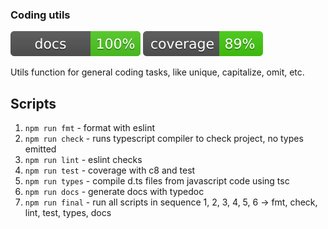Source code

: ### Coding utils

![Documented](/docs/coverage.svg "Documented")
![Test Covered](/docs/testCoverage.svg "Test Covered")

Utils function for general coding tasks, like unique, capitalize, omit, etc.

## Scripts

1. `npm run fmt` - format with eslint
2. `npm run check` - runs typescript compiler to check project, no types emitted
3. `npm run lint` - eslint checks
4. `npm run test` - coverage with c8 and test
5. `npm run types` - compile d.ts files from javascript code using tsc
6. `npm run docs` - generate docs with typedoc
7. `npm run final` - run all scripts in sequence 1, 2, 3, 4, 5, 6 -> fmt, check, lint, test, types, docs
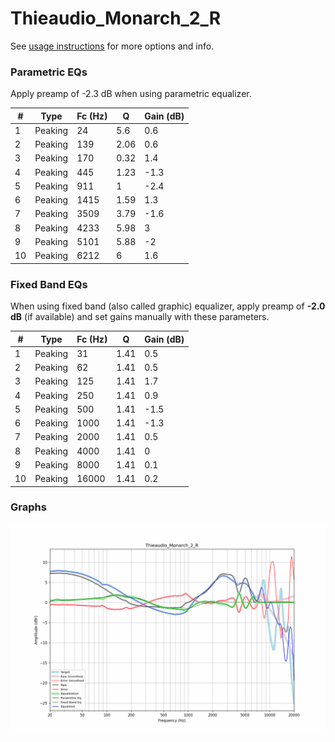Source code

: # Thieaudio_Monarch_2_R
See [usage instructions](https://github.com/jaakkopasanen/AutoEq#usage) for more options and info.

### Parametric EQs
Apply preamp of -2.3 dB when using parametric equalizer.

|   # | Type    |   Fc (Hz) |    Q |   Gain (dB) |
|-----|---------|-----------|------|-------------|
|   1 | Peaking |        24 | 5.6  |         0.6 |
|   2 | Peaking |       139 | 2.06 |         0.6 |
|   3 | Peaking |       170 | 0.32 |         1.4 |
|   4 | Peaking |       445 | 1.23 |        -1.3 |
|   5 | Peaking |       911 | 1    |        -2.4 |
|   6 | Peaking |      1415 | 1.59 |         1.3 |
|   7 | Peaking |      3509 | 3.79 |        -1.6 |
|   8 | Peaking |      4233 | 5.98 |         3   |
|   9 | Peaking |      5101 | 5.88 |        -2   |
|  10 | Peaking |      6212 | 6    |         1.6 |

### Fixed Band EQs
When using fixed band (also called graphic) equalizer, apply preamp of **-2.0 dB** (if available) and set gains manually with these parameters.

|   # | Type    |   Fc (Hz) |    Q |   Gain (dB) |
|-----|---------|-----------|------|-------------|
|   1 | Peaking |        31 | 1.41 |         0.5 |
|   2 | Peaking |        62 | 1.41 |         0.5 |
|   3 | Peaking |       125 | 1.41 |         1.7 |
|   4 | Peaking |       250 | 1.41 |         0.9 |
|   5 | Peaking |       500 | 1.41 |        -1.5 |
|   6 | Peaking |      1000 | 1.41 |        -1.3 |
|   7 | Peaking |      2000 | 1.41 |         0.5 |
|   8 | Peaking |      4000 | 1.41 |         0   |
|   9 | Peaking |      8000 | 1.41 |         0.1 |
|  10 | Peaking |     16000 | 1.41 |         0.2 |

### Graphs
![](./Thieaudio_Monarch_2_R.png)
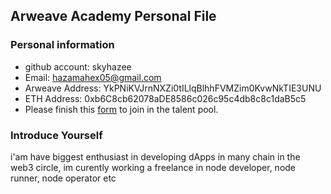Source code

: ## Arweave Academy Personal File

### Personal information

- github account: skyhazee
- Email: hazamahex05@gmail.com
- Arweave Address: YkPNiKVJrnNXZi0tILlqBlhhFVMZim0KvwNkTIE3UNU
- ETH Address: 0xb6C8cb62078aDE8586c026c95c4db8c8c1daB5c5
- Please finish this [form](https://docs.google.com/forms/d/e/1FAIpQLSfWA5fIIcBgmRppm3jNz5vmf9Mai_QMVil-2pO4r7YKn_Zhtw/viewform?usp=sf_link) to join in the talent pool.

### Introduce Yourself
 i'am have biggest enthusiast in developing dApps in many chain in the web3 circle, im curently working a freelance in node developer, node runner, node operator etc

- Activity -
Look through the entries above. Copy out every line holding the word "github".

- Your response -
See [usage instructions](https://github.com/jaakkopasanen/AutoEq#usage) for more options and info.
- github account: skyhazee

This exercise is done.